WHAT YOU SHOULD DO
Tally the lines below that contain the word "dans", and give only that number.

══ DATASET ENTRIES

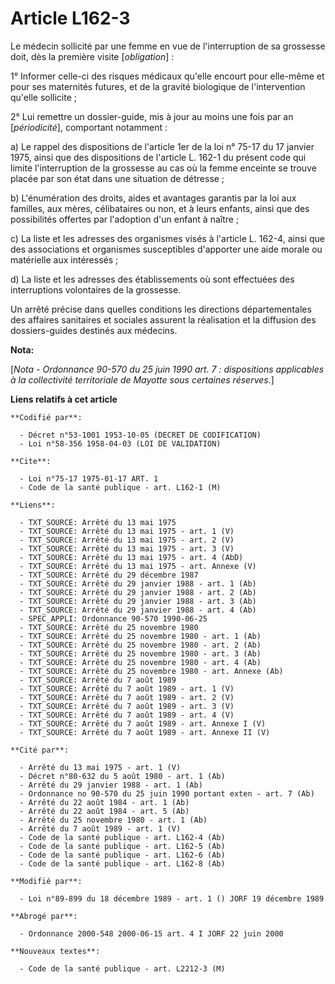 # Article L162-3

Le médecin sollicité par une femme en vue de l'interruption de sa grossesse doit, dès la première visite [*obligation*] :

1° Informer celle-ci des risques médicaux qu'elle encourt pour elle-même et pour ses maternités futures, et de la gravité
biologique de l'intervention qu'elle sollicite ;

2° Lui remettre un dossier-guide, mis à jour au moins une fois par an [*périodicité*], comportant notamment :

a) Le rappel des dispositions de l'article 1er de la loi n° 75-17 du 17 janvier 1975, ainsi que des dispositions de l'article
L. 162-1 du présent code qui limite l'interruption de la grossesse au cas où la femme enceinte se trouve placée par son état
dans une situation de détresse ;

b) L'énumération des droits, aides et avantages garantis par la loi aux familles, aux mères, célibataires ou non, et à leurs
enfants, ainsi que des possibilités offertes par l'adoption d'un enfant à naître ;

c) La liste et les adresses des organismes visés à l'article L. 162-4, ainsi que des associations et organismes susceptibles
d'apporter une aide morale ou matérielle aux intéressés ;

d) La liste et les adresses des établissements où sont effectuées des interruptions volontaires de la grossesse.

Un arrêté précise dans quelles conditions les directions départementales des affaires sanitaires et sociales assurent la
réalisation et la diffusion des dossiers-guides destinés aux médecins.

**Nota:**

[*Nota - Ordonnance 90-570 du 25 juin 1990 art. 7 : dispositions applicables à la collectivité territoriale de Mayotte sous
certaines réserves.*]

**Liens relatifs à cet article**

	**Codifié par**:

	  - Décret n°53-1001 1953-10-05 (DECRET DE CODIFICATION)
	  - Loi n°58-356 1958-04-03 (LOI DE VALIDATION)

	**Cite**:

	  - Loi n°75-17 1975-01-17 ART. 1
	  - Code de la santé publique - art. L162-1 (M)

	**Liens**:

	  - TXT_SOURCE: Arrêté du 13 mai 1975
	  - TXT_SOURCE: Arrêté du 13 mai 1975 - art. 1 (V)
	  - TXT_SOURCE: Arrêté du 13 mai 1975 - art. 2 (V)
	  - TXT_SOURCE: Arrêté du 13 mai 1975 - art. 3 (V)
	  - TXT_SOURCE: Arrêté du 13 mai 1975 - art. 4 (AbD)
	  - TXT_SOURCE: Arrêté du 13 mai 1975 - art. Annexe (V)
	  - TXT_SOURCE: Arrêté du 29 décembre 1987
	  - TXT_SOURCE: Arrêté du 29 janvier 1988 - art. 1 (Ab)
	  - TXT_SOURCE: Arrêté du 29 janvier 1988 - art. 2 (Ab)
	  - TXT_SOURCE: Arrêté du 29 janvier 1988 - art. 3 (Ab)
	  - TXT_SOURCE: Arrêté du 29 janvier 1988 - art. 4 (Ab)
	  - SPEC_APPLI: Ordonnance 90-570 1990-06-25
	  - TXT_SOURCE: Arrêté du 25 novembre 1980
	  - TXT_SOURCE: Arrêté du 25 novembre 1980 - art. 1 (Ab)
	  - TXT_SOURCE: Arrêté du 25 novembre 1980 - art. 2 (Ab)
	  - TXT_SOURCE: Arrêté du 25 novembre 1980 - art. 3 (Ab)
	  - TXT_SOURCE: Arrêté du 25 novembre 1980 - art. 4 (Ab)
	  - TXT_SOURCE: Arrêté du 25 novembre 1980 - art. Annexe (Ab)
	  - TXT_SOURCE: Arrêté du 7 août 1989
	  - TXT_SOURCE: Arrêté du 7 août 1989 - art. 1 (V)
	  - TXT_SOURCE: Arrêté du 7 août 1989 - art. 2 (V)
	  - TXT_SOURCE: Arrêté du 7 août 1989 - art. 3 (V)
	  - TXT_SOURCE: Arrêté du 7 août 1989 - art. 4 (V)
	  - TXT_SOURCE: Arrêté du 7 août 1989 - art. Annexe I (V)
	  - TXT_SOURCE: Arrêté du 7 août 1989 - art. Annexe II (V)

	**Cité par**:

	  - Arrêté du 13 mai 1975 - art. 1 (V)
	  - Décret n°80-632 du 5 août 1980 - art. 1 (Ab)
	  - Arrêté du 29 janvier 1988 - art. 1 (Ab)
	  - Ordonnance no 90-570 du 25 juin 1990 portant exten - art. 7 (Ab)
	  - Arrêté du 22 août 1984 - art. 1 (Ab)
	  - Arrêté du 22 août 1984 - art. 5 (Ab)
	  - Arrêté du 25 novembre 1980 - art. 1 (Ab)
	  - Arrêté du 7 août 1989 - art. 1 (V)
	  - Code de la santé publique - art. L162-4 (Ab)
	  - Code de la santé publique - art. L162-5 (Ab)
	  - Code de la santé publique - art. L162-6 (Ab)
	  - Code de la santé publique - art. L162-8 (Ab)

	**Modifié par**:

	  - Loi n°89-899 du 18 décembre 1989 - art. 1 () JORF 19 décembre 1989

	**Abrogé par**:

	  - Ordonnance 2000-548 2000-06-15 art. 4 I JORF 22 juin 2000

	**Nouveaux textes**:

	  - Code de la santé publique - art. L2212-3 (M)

════
══ DATASET ENTRIES

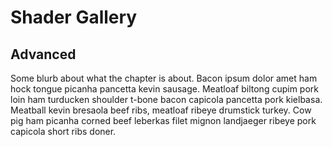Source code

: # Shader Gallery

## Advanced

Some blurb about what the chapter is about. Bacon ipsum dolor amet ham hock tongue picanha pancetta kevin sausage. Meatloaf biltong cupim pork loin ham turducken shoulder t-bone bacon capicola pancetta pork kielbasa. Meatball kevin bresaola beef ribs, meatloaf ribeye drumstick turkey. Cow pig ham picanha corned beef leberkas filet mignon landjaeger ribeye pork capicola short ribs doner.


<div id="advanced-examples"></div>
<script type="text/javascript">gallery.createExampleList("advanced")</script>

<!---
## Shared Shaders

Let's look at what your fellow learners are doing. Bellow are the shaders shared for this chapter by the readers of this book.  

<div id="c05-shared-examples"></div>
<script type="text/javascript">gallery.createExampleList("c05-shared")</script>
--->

════

ANSWER
2